The future of the horse racing industry continues to be depicted by continuing declines in pari-mutuel handle.  Yet upper-echelon racetrack executives carry go on just as they have in the past, as though the patient is just fine and the prognosis is bright.  In fact, the prognosis is grim, and people whose livelihoods depend on the racing enterprise—from trainers to grooms to breeders to veterinarians, etc.—are the casualties.

The uncompetitive takeout rates in horse racing are, in my view, the leading cause, by far, of the decline in pari-mutuel handle.  Yet racetrack executives appear to be incapable of intellectually addressing the problem.  Following are two recent examples.

Immediately before the 2014 Kentucky Derby, Churchill Downs racetrack raised the takeout rates on straight bets and exotic wagers.  A spokesman for the track explained that it needed to take this action in order to maintain purse levels.  In other words, he was saying that demand for Churchill Downs’ wagering products is inelastic, meaning that pari-mutuel handle is to some degree insensitive to changes in takeout.

To be specific, the simplest mathematical formula for price elasticity of demand = % Change in Quantity Demanded)/% Change in Price.  Thus Churchill Downs was acting under the hypothesis that the loss of pari-mutuel handle, expressed as a percentage, would be less than the percentage increase in price.  What transpired was the opposite:  pari-mutuel handle, excluding Kentucky Derby and Kentucky Oaks betting, declined in a big way.  The Churchill Downs pricing doctors violated the first principle of solving difficult problems:  do no harm.

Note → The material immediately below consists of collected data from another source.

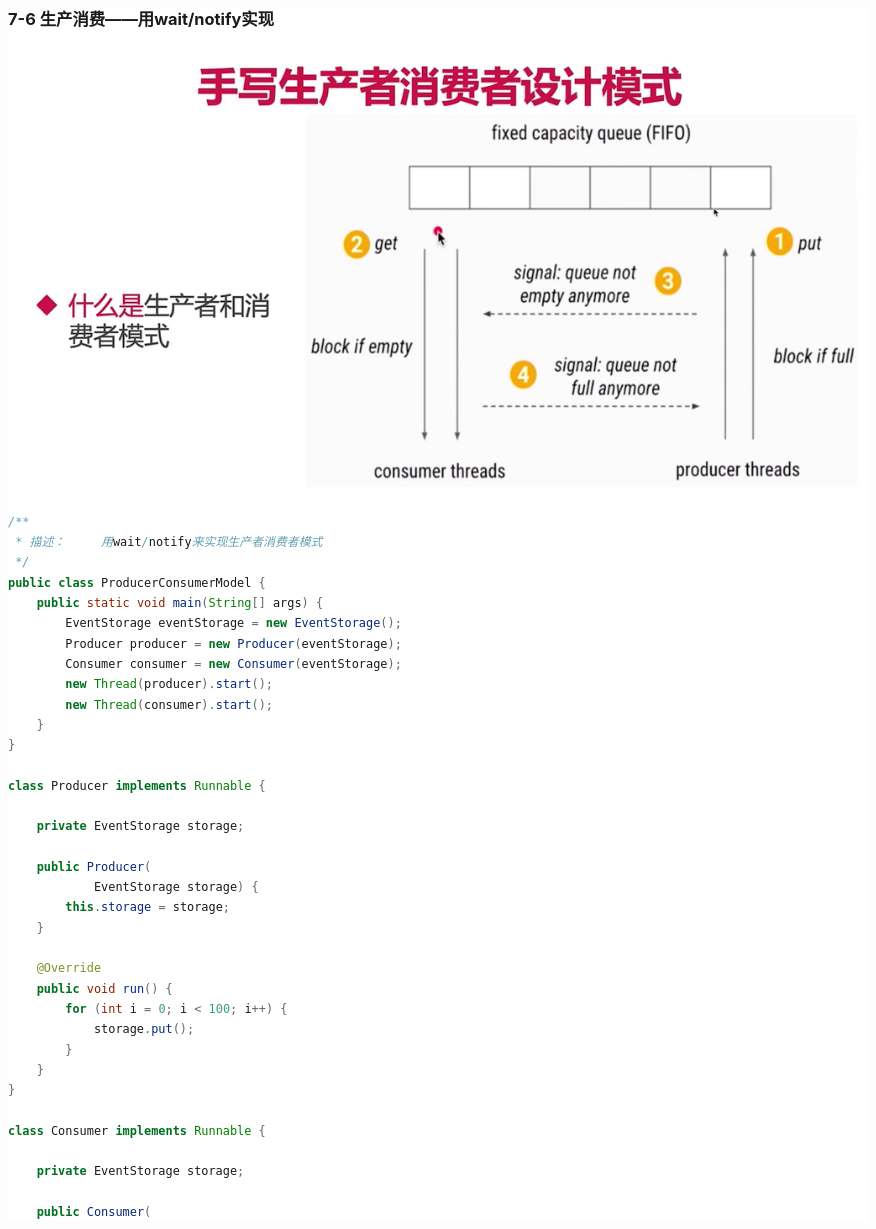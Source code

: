 ###  7-6 生产消费——用wait/notify实现

![image-20200509224100244](../images/image-20200509224100244.png)



```java
/**
 * 描述：     用wait/notify来实现生产者消费者模式
 */
public class ProducerConsumerModel {
    public static void main(String[] args) {
        EventStorage eventStorage = new EventStorage();
        Producer producer = new Producer(eventStorage);
        Consumer consumer = new Consumer(eventStorage);
        new Thread(producer).start();
        new Thread(consumer).start();
    }
}

class Producer implements Runnable {

    private EventStorage storage;

    public Producer(
            EventStorage storage) {
        this.storage = storage;
    }

    @Override
    public void run() {
        for (int i = 0; i < 100; i++) {
            storage.put();
        }
    }
}

class Consumer implements Runnable {

    private EventStorage storage;

    public Consumer(
```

Consider another example.  In an interview with The Racing Biz, the president and chief executive officer of the Maryland Jockey Club, which runs Laurel and Pimlico, said:

“Every year we look at the takeout.   At different times over the past years we’ve tried to change and modify.  We try to do a balance between what’s fair and equitable for the horseplayer and still allow us to proceed forward…   I would never recommend raising the takeout rates here at all.  The balancing act is to provide the best service and be sensitive to the players’ issues — but we still got to make a buck.   In a perfect world, if money wasn’t an object, you would lower and lower the takeout rate, but I still have to pay the bills, I still have to pay the salaries, and find money to do that. “

This statement connotes that takeout rates are optimal.  The CEO says he would not raise takeout rates and he would not lower them either because he has to “make a buck,” implying that reducing rates would not improve profitability.   If he has not experimented by significantly lowering rates over a protracted period of time, he is only conjecturing that the takeout rates are optimal.  Moreover, “what’s equitable and fair for the horseplayer” is an empty and patronizing statement.  Bettors who no longer wager on horse racing have decided on their own, without the help of the powers that be at Laurel and Pimlico, what is “equitable and fair”…and they have decided in a negative way.  That’s how things work in a free-enterprise economy where customers decide whether to buy or not.

The forgoing examples vividly illustrate the endemic problem of economic illiteracy in horse racing regarding takeout rates.  Churchill Downs erroneously acts as though demand is inelastic and the Maryland Jockey Club boldly insinuates that it has arrived at optimal rates.  The fact is that these two premier racing organizations don’t know and are evidently unwilling or fearful to conduct long-term experiments to determine profit-maximizing rates.  The fact is that racetrack executives’ refusal to try new approaches is condemning horse racing to a slow and painful and obvious descent to obscurity.

To my knowledge, no one knows for sure whether markedly reduced takeout rates can reverse the downward trend in pari-mutuel handle.  But at least give it a try over, say, a year’s time rather than passively standing by while the sick patient expires in front of your eyes.

Based on past actions, the prospects for change are, sadly, remote.